Atlanta jumped out to a 17-0 halftime lead and led 24-21 entering the fourth quarter, but narrowly lost.

Just two weeks later, the Falcons played the Bucs again.  This was week 17 of the season.  Hosting the Falcons, the Bucs had strong incentive to win for playoff seeding.  The Falcons had zero incentive and were playing with a lame-duck interim coach.  The Falcons were also playing without Julio Jones.

Interestingly, while they went pass heavy in the first meeting with a lot of success (and clear failure when running the ball) the Falcons went far more run-centric in this Week 17 game.

Instead of going 75% pass on early downs in the first three quarters, the Falcons went only 58% pass.  

They ran the ball 19 times instead of only 10 in the first meeting.

The runs in the first meeting were terrible… and the runs in their second meeting were equally terrible:  2.2 YPC, 42% success and -0.39 EPA.  
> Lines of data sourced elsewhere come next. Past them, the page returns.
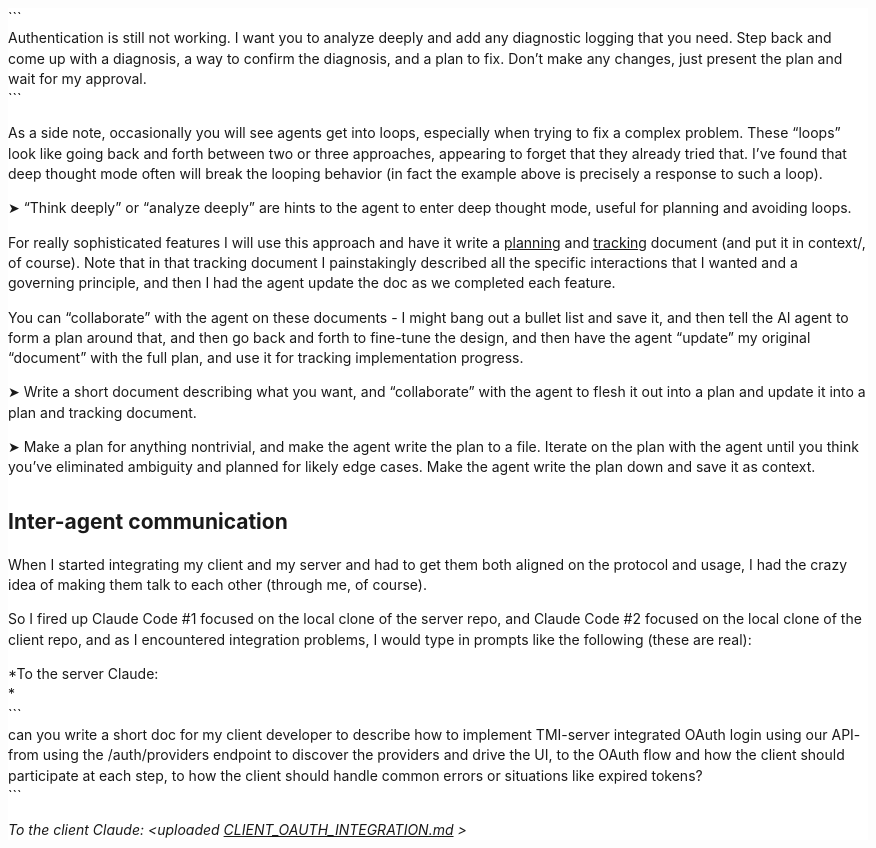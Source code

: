   
\`\`\`  
Authentication is still not working. I want you to analyze deeply and add any diagnostic logging that you need. Step back and come up with a diagnosis, a way to confirm the diagnosis, and a plan to fix. Don’t make any changes, just present the plan and wait for my approval.  
\`\`\`  
  
As a side note, occasionally you will see agents get into loops, especially when trying to fix a complex problem. These “loops” look like going back and forth between two or three approaches, appearing to forget that they already tried that. I’ve found that deep thought mode often will break the looping behavior (in fact the example above is precisely a response to such a loop).  
  
➤ “Think deeply” or “analyze deeply” are hints to the agent to enter deep thought mode, useful for planning and avoiding loops.  
  
For really sophisticated features I will use this approach and have it write a [planning](https://github.com/ericfitz/tmi-ux/blob/main/context/DFD_INTEGRATION_TESTING_APPROACH.md) and [tracking](https://github.com/ericfitz/tmi-ux/blob/main/context/DFD_GRAPH_INTERACTION.md) document (and put it in context/, of course). Note that in that tracking document I painstakingly described all the specific interactions that I wanted and a governing principle, and then I had the agent update the doc as we completed each feature.  
  
You can “collaborate” with the agent on these documents - I might bang out a bullet list and save it, and then tell the AI agent to form a plan around that, and then go back and forth to fine-tune the design, and then have the agent “update” my original “document” with the full plan, and use it for tracking implementation progress.  
  
➤ Write a short document describing what you want, and “collaborate” with the agent to flesh it out into a plan and update it into a plan and tracking document.  
  
➤ Make a plan for anything nontrivial, and make the agent write the plan to a file. Iterate on the plan with the agent until you think you’ve eliminated ambiguity and planned for likely edge cases. Make the agent write the plan down and save it as context.  
  

## Inter-agent communication

When I started integrating my client and my server and had to get them both aligned on the protocol and usage, I had the crazy idea of making them talk to each other (through me, of course).  

  
So I fired up Claude Code #1 focused on the local clone of the server repo, and Claude Code #2 focused on the local clone of the client repo, and as I encountered integration problems, I would type in prompts like the following (these are real):  
  
*To the server Claude:  
*  
\`\`\`  
can you write a short doc for my client developer to describe how to implement TMI-server integrated OAuth login using our API- from using the /auth/providers endpoint to discover the providers and drive the UI, to the OAuth flow and how the client should participate at each step, to how the client should handle common errors or situations like expired tokens?  
\`\`\`  
  
*To the client Claude: <uploaded [CLIENT\_OAUTH\_INTEGRATION.md](https://github.com/ericfitz/tmi-ux/blob/main/context/CLIENT_OAUTH_INTEGRATION.md) >*  
  
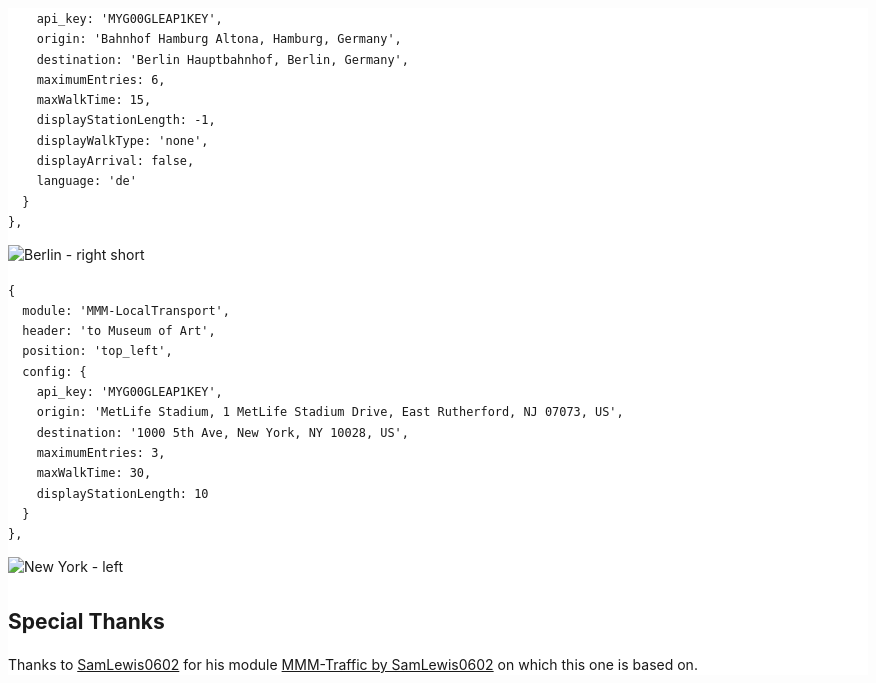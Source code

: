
 ```
    api_key: 'MYG00GLEAP1KEY',
    origin: 'Bahnhof Hamburg Altona, Hamburg, Germany',
    destination: 'Berlin Hauptbahnhof, Berlin, Germany',
    maximumEntries: 6,
    maxWalkTime: 15,
    displayStationLength: -1,
    displayWalkType: 'none',
    displayArrival: false,
    language: 'de'
  }
},
```
![Berlin - right short](https://github.com/GHLasse/MagicMirror-LocalTransport-Module/blob/master/.github/preview-Berlin.png)
```
{
  module: 'MMM-LocalTransport',
  header: 'to Museum of Art',
  position: 'top_left',
  config: {
    api_key: 'MYG00GLEAP1KEY',
    origin: 'MetLife Stadium, 1 MetLife Stadium Drive, East Rutherford, NJ 07073, US',
    destination: '1000 5th Ave, New York, NY 10028, US',
    maximumEntries: 3,
    maxWalkTime: 30,
    displayStationLength: 10
  }
},
```
![New York - left](https://github.com/GHLasse/MagicMirror-LocalTransport-Module/blob/master/.github/preview-NewYork.png)

## Special Thanks

Thanks to [SamLewis0602](https://github.com/SamLewis0602) for his module [MMM-Traffic by SamLewis0602](https://github.com/SamLewis0602/MMM-Traffic) on which this one is based on.
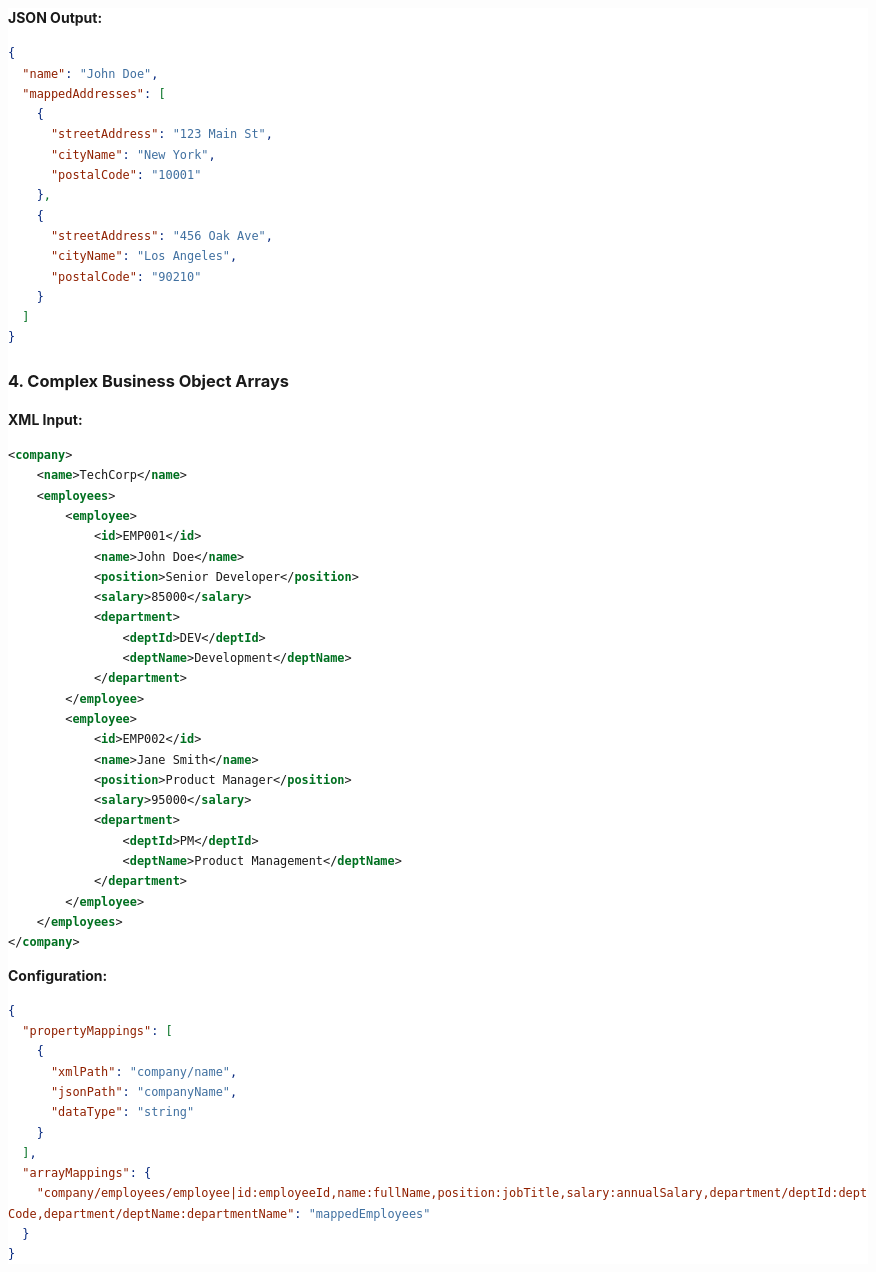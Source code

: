 **JSON Output:**
```json
{
  "name": "John Doe",
  "mappedAddresses": [
    {
      "streetAddress": "123 Main St",
      "cityName": "New York",
      "postalCode": "10001"
    },
    {
      "streetAddress": "456 Oak Ave",
      "cityName": "Los Angeles",
      "postalCode": "90210"
    }
  ]
}
```

### 4. Complex Business Object Arrays

**XML Input:**
```xml
<company>
    <name>TechCorp</name>
    <employees>
        <employee>
            <id>EMP001</id>
            <name>John Doe</name>
            <position>Senior Developer</position>
            <salary>85000</salary>
            <department>
                <deptId>DEV</deptId>
                <deptName>Development</deptName>
            </department>
        </employee>
        <employee>
            <id>EMP002</id>
            <name>Jane Smith</name>
            <position>Product Manager</position>
            <salary>95000</salary>
            <department>
                <deptId>PM</deptId>
                <deptName>Product Management</deptName>
            </department>
        </employee>
    </employees>
</company>
```

**Configuration:**
```json
{
  "propertyMappings": [
    {
      "xmlPath": "company/name",
      "jsonPath": "companyName",
      "dataType": "string"
    }
  ],
  "arrayMappings": {
    "company/employees/employee|id:employeeId,name:fullName,position:jobTitle,salary:annualSalary,department/deptId:deptCode,department/deptName:departmentName": "mappedEmployees"
  }
}
```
Meanwhile, passes were actually more successful than the first meeting, but still substantially better than runs:  6.3 YPA, 62% success and +0.21 EPA.  

And this was despite being down on the scoreboard for much of the first half, trailing 7-0, 10-3, 17-3 and 20-3.

Digging deeper, it was one of the most ill-advised game plans you will ever see for a pass-first team like the Falcons were most of the season.  I couldn’t believe their strategy.

In the first quarter, on early downs, they went 60% RUN, despite these runs averaging 1.7 YPC, 33% success and -0.27 EPA while passes were averaging 13 YPA, 100% success and +0.76 EPA.

In the first half, the Falcons were only 52% pass on early downs, with passes averaging 69% success and +0.30 EPA with runs averaging only 42% success and -0.52 EPA.

And they were trailing on the scoreboard.  A pass heavy team doesn’t call plays like this, especially given the splits in efficiency.  A team that just wants to end the season and get out of town calls plays like this.

And despite being a 7-point underdog, with completely backwards play calling, the Falcons trailed by only 3 points entering the fourth quarter, 23-20.

Atlanta’s defense gave up three TDs in the fourth quarter and lost 44-27, but the point is this:

The passing was working from the typically pass-heavy Falcons, but they turned to the run in the first half and buried themselves.

The final game the Bucs played vs a team ranking top-12 in adjusted pass rate was the Washington Football Team in the Wild Card round.

However, this was a game that was truly unique due to injuries.  Washington had to start QB Taylor Heinicke due to injuries.  

Heinicke is a far cry from Alex Smith.  And when coaching Heinicke, you’re looking to make life easy on him, not entrust your entire offense to him.

As such, unlike a pass-centric offense for Smith, Washington build a run-centric offense.

They passed the ball on only 45% of early downs in the first half.  As they fell behind, they had to pass more, but it still was a fairly low rate:

In the first half, Washington was only 50% pass on early downs.  Their runs were predictably terrible (3.8 YPC, 38% success, -0.14 EPA).

Washington finished the day just 55% pass on early downs in the first three quarters with their backup QB.

So, the bottom line when it comes to anticipating how the Bucs defense will fair against a pass-first offense is that they’ve played very few.

And of the three games they did play against top-12 offenses other than the Chiefs, only one actually went pass heavy.  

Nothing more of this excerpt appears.